TABLE 1.5 mortality rates following group chicken vaccination and challenge

Claims

1. A live vaccine for the prevention of viral infectious diseases, characterized by: the live vaccine contains live virus, and the live virus in the live vaccine is combined with a monoclonal antibody to form an immune complex.

2. A live vaccine according to claim 1, wherein: the live vaccine contains live virus of Orthomyxoviridae, and is used for preventing viral infectious disease caused by virus of Orthomyxoviridae.

3. A live vaccine according to claim 1, wherein: the live vaccine contains live virus of Paramyxoviridae, and is used for preventing virus infectious disease caused by virus of Paramyxoviridae.

4. A live vaccine according to claim 1, wherein: the live vaccine contains live virus of Coronaviridae, and is used for preventing viral infectious diseases caused by virus of Coronaviridae.

5. A live vaccine according to claim 1, wherein: the live vaccine contains live Caliciviridae virus, and is used for preventing viral infectious diseases caused by Caliciviridae virus.

6. A live vaccine according to claim 1, wherein: the live virus in the live vaccine is combined with two or more monoclonal antibodies to form immune complexes, and the epitope combined by the two or more monoclonal antibodies is different.

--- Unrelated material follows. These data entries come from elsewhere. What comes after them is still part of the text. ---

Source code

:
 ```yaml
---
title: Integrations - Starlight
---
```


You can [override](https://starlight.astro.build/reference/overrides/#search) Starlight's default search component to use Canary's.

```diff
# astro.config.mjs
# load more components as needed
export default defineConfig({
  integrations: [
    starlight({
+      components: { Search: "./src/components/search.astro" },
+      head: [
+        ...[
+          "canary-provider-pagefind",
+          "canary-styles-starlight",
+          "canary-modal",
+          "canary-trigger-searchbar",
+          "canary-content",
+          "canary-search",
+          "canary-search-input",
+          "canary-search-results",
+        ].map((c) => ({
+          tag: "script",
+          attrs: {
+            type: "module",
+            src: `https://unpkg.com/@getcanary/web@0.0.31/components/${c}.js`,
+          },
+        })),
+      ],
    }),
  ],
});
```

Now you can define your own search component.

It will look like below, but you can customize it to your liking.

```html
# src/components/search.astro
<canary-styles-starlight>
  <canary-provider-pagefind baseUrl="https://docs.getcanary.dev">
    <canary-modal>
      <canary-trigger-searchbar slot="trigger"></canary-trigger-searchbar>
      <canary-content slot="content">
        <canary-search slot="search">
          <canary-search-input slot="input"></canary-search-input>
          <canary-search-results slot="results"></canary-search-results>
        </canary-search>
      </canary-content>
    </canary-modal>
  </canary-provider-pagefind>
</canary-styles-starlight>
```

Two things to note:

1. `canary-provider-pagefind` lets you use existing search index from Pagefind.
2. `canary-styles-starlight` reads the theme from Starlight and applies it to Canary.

7. A live vaccine according to claim 1, wherein: the live vaccine contains two or more live viruses, and the two or more live viruses are combined with corresponding monoclonal antibodies to form immune complexes.

8. A live vaccine according to claim 1, wherein: the live vaccine contains one or more of live respiratory syncytial virus, norovirus, novel coronavirus, African swine fever virus, classical swine fever virus, swine transmissible gastroenteritis virus, swine infectious diarrhea virus, newcastle disease virus, Marek's virus, avian infectious bronchitis virus, canine distemper virus, canine parvovirus and rabies virus.

9. A live vaccine according to claim 1, wherein: the live vaccine contains live virus that is matched or identical, on a genetic profile, to the predominant circulating strain of the corresponding virus in the area where the live vaccine is used.

10. A live vaccine according to claim 1, wherein: the monoclonal antibody is a humanized monoclonal antibody.